[Task objective]: Go through the listing beneath and show each line containing the string "builder".
-------- Source material
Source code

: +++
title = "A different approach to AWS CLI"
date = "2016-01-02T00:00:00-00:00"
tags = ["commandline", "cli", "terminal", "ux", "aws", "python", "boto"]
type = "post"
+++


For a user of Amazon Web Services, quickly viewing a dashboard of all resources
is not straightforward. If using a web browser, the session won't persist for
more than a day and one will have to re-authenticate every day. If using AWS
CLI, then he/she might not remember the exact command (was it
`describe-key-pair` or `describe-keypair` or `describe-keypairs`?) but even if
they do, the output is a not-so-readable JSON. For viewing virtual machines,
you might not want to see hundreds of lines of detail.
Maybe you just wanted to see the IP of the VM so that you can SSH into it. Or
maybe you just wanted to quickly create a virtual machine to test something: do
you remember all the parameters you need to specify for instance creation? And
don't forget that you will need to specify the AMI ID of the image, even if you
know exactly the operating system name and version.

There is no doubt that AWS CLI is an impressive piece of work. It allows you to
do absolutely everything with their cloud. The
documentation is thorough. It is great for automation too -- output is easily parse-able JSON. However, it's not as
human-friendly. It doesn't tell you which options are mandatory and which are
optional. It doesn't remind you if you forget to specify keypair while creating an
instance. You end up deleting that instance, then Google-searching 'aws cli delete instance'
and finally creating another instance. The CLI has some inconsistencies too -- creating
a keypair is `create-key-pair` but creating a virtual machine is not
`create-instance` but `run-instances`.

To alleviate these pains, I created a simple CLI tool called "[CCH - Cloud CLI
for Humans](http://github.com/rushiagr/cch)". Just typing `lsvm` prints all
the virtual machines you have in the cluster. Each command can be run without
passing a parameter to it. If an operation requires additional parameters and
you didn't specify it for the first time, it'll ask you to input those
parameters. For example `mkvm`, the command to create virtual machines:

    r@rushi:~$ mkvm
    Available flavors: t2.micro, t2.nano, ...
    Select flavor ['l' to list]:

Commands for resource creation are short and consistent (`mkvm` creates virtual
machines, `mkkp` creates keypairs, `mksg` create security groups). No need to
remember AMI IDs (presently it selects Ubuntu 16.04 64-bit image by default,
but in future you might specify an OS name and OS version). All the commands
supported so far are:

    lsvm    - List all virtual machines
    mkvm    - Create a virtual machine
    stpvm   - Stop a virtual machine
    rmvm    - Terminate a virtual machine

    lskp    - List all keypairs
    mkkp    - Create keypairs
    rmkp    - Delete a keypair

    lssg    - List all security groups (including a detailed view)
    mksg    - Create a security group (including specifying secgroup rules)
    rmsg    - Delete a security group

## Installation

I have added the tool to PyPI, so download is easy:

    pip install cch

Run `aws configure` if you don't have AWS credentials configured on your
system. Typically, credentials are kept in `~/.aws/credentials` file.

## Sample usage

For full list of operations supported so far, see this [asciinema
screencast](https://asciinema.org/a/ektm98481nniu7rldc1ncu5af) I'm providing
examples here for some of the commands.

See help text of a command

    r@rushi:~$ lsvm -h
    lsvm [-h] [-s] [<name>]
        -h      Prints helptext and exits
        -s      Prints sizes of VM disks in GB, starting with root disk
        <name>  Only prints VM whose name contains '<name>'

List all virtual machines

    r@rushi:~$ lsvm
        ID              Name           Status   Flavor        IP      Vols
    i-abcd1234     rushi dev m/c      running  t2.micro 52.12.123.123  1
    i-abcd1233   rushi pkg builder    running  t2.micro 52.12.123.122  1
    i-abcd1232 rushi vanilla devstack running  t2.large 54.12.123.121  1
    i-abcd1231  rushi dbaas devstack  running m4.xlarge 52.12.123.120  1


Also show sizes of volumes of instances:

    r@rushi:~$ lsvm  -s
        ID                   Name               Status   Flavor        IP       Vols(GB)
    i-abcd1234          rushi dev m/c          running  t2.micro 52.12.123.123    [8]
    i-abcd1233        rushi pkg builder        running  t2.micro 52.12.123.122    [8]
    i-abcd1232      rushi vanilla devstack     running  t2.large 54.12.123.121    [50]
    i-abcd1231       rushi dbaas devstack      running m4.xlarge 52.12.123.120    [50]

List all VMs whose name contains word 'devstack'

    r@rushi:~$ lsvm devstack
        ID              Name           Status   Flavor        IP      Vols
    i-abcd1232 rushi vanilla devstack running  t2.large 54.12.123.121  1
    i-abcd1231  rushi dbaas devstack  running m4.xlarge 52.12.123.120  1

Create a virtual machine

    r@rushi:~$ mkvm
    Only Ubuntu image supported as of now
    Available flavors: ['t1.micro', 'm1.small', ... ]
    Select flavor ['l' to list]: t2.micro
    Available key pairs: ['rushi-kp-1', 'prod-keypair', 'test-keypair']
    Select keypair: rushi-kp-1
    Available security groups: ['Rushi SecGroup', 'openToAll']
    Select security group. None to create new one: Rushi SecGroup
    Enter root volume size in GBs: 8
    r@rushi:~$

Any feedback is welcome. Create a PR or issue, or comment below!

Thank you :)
----------------
[The completed task]:
    i-abcd1233   rushi pkg builder    running  t2.micro 52.12.123.122  1
    i-abcd1233        rushi pkg builder        running  t2.micro 52.12.123.122    [8]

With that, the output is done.